Dans un monde de plus en plus interconnecté, la maîtrise de plusieurs langues est un atout indéniable. Si l’apprentissage d’une langue étrangère peut sembler une tâche ardue pour beaucoup, les personnes bilingues possèdent un avantage significatif pour acquérir une troisième, voire une quatrième langue. Loin d’être une simple addition de vocabulaires, le bilinguisme façonne le cerveau de manière à le rendre plus apte et efficace dans l’acquisition de nouveaux systèmes linguistiques. Cet avantage repose sur des bénéfices cognitifs et neurologiques bien documentés.
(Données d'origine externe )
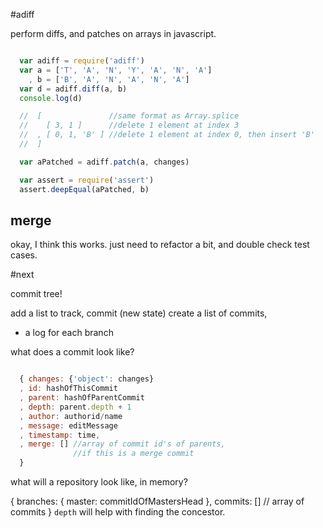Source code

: #adiff

perform diffs, and patches on arrays in javascript.

``` js

  var adiff = require('adiff')
  var a = ['T', 'A', 'N', 'Y', 'A', 'N', 'A']
    , b = ['B', 'A', 'N', 'A', 'N', 'A']
  var d = adiff.diff(a, b)
  console.log(d)

  //  [               //same format as Array.splice 
  //    [ 3, 1 ]      //delete 1 element at index 3
  //  , [ 0, 1, 'B' ] //delete 1 element at index 0, then insert 'B'
  //  ]

  var aPatched = adiff.patch(a, changes)

  var assert = require('assert')
  assert.deepEqual(aPatched, b)

```

## merge

okay, I think this works. just need to refactor a bit,
and double check test cases. 

#next

commit tree!

add a list to track,
commit (new state)
create a list of commits,

  - a log for each branch

what does a commit look like?

``` js

  { changes: {'object': changes}
  , id: hashOfThisCommit
  , parent: hashOfParentCommit
  , depth: parent.depth + 1
  , author: authorid/name
  , message: editMessage
  , timestamp: time,
  , merge: [] //array of commit id's of parents, 
              //if this is a merge commit
  }

```

what will a repository look like, in memory?

{ branches: {
    master: commitIdOfMastersHead
  },
  commits: [] // array of commits 
}
`depth` will help with finding the concestor.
Une conscience métalinguistique aiguisée

L’un des principaux atouts du bilingue est sa conscience métalinguistique développée. Ayant grandi en naviguant entre deux systèmes linguistiques, il a une compréhension plus intuitive et explicite de la structure du langage. Des concepts comme la grammaire, la syntaxe et la conjugaison ne sont pas des notions abstraites, mais des éléments qu’il a appris à manipuler et à différencier instinctivement. Cette capacité à penser sur le langage, à en analyser les composantes, facilite grandement l’approche d’une nouvelle langue.
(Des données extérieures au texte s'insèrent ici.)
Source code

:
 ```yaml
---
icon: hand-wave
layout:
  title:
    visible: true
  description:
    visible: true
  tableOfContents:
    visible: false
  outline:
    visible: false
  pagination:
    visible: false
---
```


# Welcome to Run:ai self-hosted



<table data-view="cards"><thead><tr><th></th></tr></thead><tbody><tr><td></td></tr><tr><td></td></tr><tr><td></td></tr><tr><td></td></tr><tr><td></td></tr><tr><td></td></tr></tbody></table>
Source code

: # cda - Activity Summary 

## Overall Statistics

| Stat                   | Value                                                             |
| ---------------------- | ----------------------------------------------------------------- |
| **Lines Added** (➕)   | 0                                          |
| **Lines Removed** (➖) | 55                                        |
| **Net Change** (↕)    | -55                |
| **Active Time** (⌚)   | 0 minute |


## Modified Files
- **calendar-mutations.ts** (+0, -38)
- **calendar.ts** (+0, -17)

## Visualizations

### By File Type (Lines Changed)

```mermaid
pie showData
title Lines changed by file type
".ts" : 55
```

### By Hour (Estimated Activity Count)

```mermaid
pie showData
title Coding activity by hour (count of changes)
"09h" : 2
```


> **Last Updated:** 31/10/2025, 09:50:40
Le bilingue a déjà l’expérience du “décorticage” d’un code linguistique, ce qui lui permet de repérer plus rapidement les similitudes et les différences avec les langues qu’il maîtrise déjà. Des études, comme celles menées par la chercheuse Ellen Bialystok, ont démontré que les enfants bilingues surpassent les monolingues dans des tâches qui requièrent une compréhension de la structure arbitraire du langage.

Flexibilité cognitive et agilité mentale

Le cerveau bilingue est constamment en exercice. Il doit gérer deux langues simultanément, en inhibant l’une pour en activer l’autre en fonction du contexte. Cette gymnastique cérébrale quotidienne renforce ce que les psychologues appellent les fonctions exécutives. Celles-ci incluent l’attention sélective, la capacité à passer d’une tâche à une autre et la résolution de problèmes.

Cette flexibilité cognitive accrue se révèle être un avantage majeur lors de l’apprentissage d’une nouvelle langue. L’apprenant bilingue est plus à même de jongler avec de nouvelles règles grammaticales et de nouvelles sonorités, sans être “bloqué” par le moule de sa langue maternelle. Il est plus apte à accepter qu’un mot puisse avoir plusieurs sens ou qu’une idée puisse être structurée différemment. Selon une étude publiée dans la revue Brain and Language, cette agilité mentale permettrait aux bilingues de mieux s’adapter aux exigences cognitives de l’apprentissage d’une langue supplémentaire.

Un cerveau “câblé” pour les langues

Sur le plan neurologique, le bilinguisme entraîne une plasticité cérébrale accrue. La recherche en neurosciences a montré que la matière grise, responsable du traitement de l’information, est plus dense chez les bilingues dans les régions du cerveau associées au langage et aux fonctions exécutives. Le cerveau bilingue est en quelque sorte plus “musclé” pour les tâches linguistiques.

De plus, l’expérience de l’apprentissage d’une deuxième langue crée des réseaux neuronaux qui peuvent être réutilisés et adaptés pour une troisième. Le cerveau a déjà “appris à apprendre” une langue. Il a développé des stratégies efficaces pour la mémorisation du vocabulaire, la compréhension grammaticale et la production de nouveaux sons. L’acquisition d’une nouvelle langue ne part donc pas de zéro ; elle s’appuie sur une fondation solide et des circuits neuronaux déjà bien établis.

En conclusion, être bilingue offre bien plus que la capacité de communiquer dans deux langues. C’est un véritable entraînement cérébral qui développe des compétences cognitives et une flexibilité mentale, transformant l’apprentissage de nouvelles langues d’un défi intimidant à une opportunité plus accessible et plus rapide à saisir.


Sources:

  • Bialystok, E. (2001). Bilingualism in Development: Language, Literacy, and Cognition. Cambridge University Press.
  • Marian, V., & Shook, A. (2012). The Cognitive Benefits of Being Bilingual. Cerebrum: the Dana Forum on Brain Science.
  • Kaushanskaya, M., & Marian, V. (2009). The bilingual advantage in novel word learning. Psychonomic Bulletin & Review, 16(4), 705–710.
  • Cenoz, J., & Valencia, J. F. (1994). Additive trilingualism: Evidence from the Basque Country. Applied Psycholinguistics, 15(2), 195-207.